(Source texts of formatted documents)
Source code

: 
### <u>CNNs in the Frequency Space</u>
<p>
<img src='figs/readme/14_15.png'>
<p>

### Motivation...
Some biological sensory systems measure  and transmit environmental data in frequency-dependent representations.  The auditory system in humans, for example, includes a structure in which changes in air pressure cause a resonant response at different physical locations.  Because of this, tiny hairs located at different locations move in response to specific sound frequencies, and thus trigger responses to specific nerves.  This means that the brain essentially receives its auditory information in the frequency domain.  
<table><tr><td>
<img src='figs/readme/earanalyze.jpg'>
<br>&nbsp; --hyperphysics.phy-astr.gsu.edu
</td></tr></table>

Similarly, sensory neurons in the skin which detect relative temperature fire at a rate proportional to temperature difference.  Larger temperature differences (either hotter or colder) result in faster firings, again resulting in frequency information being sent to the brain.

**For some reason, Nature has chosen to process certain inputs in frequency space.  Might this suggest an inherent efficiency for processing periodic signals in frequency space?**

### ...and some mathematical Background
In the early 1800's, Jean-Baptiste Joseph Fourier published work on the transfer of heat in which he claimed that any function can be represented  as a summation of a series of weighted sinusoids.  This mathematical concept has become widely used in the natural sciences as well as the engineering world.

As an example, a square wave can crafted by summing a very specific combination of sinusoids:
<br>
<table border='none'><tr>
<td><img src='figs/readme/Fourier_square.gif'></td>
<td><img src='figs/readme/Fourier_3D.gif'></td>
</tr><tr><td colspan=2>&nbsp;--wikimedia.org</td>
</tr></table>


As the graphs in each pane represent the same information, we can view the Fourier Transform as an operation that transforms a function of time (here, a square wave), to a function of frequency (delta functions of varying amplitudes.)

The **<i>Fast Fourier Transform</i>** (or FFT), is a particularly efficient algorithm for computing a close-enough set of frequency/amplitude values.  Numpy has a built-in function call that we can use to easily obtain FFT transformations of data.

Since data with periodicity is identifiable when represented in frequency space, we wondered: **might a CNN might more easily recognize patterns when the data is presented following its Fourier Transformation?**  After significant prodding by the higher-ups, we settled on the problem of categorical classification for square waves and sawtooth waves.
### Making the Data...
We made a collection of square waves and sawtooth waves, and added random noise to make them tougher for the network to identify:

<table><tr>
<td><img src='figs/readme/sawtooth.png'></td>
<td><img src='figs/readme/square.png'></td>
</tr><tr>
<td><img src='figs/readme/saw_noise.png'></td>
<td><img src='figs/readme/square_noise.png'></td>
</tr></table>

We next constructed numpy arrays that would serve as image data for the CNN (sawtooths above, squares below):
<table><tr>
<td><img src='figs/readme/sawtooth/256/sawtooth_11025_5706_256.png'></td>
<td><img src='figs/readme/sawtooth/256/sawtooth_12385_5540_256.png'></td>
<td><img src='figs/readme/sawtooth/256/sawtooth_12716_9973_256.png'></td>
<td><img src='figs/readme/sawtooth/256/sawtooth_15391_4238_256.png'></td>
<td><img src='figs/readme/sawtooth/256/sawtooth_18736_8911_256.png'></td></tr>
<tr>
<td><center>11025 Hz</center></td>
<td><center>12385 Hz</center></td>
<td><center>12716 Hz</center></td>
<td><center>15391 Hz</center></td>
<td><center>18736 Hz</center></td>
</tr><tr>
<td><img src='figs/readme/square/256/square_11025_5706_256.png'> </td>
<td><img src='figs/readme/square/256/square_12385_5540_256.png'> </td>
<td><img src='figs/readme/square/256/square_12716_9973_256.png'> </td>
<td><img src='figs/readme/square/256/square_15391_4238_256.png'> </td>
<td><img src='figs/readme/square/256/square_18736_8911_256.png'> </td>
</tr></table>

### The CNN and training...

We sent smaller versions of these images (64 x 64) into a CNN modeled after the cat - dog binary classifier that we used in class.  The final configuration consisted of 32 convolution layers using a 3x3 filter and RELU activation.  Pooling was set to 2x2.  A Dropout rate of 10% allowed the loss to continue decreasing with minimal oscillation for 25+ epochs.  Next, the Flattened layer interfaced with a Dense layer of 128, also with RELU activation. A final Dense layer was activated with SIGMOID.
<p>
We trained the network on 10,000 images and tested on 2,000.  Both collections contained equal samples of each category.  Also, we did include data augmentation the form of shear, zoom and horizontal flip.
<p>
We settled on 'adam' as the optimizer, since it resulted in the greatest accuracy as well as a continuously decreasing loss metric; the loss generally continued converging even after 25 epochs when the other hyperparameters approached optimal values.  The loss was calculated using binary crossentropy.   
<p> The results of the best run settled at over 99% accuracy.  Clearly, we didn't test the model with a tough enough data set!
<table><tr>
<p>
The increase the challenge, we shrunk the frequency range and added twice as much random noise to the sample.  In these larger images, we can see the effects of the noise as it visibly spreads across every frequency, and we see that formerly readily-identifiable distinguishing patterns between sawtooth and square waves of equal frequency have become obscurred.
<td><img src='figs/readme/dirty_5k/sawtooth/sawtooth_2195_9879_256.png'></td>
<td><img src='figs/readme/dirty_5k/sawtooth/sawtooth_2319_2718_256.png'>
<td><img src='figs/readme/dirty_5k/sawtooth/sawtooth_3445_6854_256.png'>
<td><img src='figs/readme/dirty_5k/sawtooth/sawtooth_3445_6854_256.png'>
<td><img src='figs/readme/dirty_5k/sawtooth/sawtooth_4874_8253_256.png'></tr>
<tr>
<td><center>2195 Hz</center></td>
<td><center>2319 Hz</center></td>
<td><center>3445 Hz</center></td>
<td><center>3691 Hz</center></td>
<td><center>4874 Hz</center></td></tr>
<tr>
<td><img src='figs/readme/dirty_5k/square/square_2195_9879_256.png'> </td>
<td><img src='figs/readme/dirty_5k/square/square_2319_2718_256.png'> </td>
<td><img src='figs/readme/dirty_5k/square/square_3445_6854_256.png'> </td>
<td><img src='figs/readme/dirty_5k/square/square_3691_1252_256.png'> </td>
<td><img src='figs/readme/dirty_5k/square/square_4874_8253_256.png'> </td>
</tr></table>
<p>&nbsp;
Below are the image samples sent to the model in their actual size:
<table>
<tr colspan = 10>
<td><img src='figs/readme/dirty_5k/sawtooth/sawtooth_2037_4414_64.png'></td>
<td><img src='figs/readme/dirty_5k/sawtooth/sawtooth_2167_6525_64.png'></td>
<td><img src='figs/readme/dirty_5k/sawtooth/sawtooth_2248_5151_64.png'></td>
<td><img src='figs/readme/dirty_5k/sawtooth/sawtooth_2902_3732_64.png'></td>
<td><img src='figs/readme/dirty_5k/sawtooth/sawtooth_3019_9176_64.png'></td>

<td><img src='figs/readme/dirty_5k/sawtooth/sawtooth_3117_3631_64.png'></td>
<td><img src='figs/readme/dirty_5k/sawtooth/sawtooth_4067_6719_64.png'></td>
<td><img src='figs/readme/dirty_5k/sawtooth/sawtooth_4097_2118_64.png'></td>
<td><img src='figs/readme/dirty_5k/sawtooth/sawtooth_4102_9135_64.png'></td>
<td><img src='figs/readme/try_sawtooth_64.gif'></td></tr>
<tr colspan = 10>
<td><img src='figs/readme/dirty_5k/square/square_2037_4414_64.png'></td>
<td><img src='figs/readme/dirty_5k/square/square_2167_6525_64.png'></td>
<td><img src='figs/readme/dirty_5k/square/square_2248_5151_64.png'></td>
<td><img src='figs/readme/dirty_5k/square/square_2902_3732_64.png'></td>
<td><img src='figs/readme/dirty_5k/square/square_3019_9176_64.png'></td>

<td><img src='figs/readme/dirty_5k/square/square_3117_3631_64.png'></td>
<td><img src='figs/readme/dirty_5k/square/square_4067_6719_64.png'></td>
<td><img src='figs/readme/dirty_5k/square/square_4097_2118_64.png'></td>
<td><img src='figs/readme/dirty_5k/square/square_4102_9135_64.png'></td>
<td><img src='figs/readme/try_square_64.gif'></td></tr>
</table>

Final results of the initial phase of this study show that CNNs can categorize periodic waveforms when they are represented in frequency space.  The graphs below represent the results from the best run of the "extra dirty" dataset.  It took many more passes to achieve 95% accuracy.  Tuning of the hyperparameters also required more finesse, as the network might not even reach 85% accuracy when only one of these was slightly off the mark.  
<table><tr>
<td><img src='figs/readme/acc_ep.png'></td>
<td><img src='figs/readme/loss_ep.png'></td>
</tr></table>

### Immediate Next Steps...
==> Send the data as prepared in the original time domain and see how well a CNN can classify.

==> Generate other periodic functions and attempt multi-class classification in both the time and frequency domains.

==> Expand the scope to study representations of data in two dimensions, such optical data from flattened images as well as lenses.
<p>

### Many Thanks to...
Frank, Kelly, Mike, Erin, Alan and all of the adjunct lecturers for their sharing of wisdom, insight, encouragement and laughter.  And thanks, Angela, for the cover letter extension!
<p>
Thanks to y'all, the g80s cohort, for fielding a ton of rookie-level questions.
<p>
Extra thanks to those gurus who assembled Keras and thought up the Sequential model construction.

_What is required_
Set down the lines of the records exactly, from the first one through the line containing "<table><tr><td>", and add nothing else.

_Response to this exercise_
Source code

: 
### <u>CNNs in the Frequency Space</u>
<p>
<img src='figs/readme/14_15.png'>
<p>

### Motivation...
Some biological sensory systems measure  and transmit environmental data in frequency-dependent representations.  The auditory system in humans, for example, includes a structure in which changes in air pressure cause a resonant response at different physical locations.  Because of this, tiny hairs located at different locations move in response to specific sound frequencies, and thus trigger responses to specific nerves.  This means that the brain essentially receives its auditory information in the frequency domain.  
<table><tr><td>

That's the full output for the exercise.